On to our girl, Annie.
The Book
Annie John was first published as a series of stories in the New Yorker, presumably from 1983-1984, “in slightly different form”. If you are a subscriber you may access the online archive and read them yourself to compare. (Please be as obsessed as me, read them and report back. Tell me everything.)
Hill & Wang, an imprint of Farrar, Straus & Giroux, published the novel in 1985. Hill and Wang was originally an independent publishing house founded by Laurence Hill and Arthur Wang in 1956 (according to this paywalled Oxford Companion to the Book).
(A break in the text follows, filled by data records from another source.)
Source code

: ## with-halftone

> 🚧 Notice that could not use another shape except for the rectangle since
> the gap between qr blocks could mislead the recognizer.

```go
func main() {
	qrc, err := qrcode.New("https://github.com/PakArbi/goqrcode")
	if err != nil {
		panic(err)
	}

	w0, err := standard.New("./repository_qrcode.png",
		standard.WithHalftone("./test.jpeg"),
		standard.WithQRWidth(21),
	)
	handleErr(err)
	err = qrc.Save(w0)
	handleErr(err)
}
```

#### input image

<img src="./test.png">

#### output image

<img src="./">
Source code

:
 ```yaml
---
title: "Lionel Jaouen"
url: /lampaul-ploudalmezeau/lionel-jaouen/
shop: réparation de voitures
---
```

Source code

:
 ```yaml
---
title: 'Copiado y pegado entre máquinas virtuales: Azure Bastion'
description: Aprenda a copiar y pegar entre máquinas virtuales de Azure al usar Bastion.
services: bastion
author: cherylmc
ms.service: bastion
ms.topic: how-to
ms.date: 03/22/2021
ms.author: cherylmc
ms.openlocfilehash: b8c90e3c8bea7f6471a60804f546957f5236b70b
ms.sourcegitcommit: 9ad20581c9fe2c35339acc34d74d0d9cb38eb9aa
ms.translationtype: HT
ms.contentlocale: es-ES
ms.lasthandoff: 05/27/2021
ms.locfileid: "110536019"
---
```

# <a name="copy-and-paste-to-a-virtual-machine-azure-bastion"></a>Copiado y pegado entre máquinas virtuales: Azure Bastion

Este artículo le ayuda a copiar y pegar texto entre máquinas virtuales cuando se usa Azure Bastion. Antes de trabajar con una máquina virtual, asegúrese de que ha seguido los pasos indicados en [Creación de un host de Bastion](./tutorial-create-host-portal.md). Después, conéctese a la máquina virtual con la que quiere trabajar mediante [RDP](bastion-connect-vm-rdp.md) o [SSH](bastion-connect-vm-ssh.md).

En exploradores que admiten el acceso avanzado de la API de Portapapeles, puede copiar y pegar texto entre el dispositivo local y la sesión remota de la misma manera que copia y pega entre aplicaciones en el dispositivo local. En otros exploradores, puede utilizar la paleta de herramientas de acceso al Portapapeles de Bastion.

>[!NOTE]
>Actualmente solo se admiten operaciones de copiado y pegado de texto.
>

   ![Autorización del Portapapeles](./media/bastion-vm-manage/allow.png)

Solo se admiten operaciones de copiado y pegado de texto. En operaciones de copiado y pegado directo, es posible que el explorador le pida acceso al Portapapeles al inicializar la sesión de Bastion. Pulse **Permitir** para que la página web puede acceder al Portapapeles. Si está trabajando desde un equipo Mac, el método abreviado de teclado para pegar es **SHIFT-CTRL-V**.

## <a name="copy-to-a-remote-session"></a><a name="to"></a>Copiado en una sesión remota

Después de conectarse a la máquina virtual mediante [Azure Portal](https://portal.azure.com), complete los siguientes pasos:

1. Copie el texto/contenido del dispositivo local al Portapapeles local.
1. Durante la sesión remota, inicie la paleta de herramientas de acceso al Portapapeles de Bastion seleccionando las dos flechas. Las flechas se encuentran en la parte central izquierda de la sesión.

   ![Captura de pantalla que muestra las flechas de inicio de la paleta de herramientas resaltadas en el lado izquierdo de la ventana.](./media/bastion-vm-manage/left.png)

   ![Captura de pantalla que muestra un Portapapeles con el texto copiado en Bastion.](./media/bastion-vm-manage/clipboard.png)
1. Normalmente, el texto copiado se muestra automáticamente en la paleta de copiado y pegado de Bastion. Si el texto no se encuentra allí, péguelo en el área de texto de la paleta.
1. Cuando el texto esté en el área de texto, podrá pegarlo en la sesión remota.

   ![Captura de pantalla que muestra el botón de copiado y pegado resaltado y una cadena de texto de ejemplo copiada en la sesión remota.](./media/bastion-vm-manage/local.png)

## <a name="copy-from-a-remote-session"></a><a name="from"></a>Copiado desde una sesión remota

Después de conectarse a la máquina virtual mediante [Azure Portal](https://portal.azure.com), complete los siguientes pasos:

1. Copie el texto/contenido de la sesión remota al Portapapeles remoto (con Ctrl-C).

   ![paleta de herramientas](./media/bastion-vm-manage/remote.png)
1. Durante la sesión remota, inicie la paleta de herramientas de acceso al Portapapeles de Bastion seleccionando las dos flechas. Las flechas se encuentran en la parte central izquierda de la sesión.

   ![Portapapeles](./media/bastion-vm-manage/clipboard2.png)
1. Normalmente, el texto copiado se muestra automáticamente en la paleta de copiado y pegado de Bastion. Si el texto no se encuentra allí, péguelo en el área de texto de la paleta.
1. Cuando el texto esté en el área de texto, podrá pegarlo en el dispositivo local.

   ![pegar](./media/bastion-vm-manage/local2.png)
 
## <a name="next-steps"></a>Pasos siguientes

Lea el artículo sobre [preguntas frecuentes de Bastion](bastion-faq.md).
By the time FSG bought it in 1971, Henry Raymont in The New York Times (gifted link) described it as a publisher that “for more than a decade specialized…in American history and drama books”. (Raymont dated its founding to 1959 but the NYT 2005 obituary (gifted) for Arthur Wang by Dinitia Smith aligned with Oxford.) Hill left the company with the 1971 sale but Wang stayed on and “remained active in the company until 1998.”
As an independent house Hill & Wang published Langston Hughes, Elie Wiesel’s memoir Night, and Richard Howard’s translations of Roland Barthes! which is a pleasing coincidence.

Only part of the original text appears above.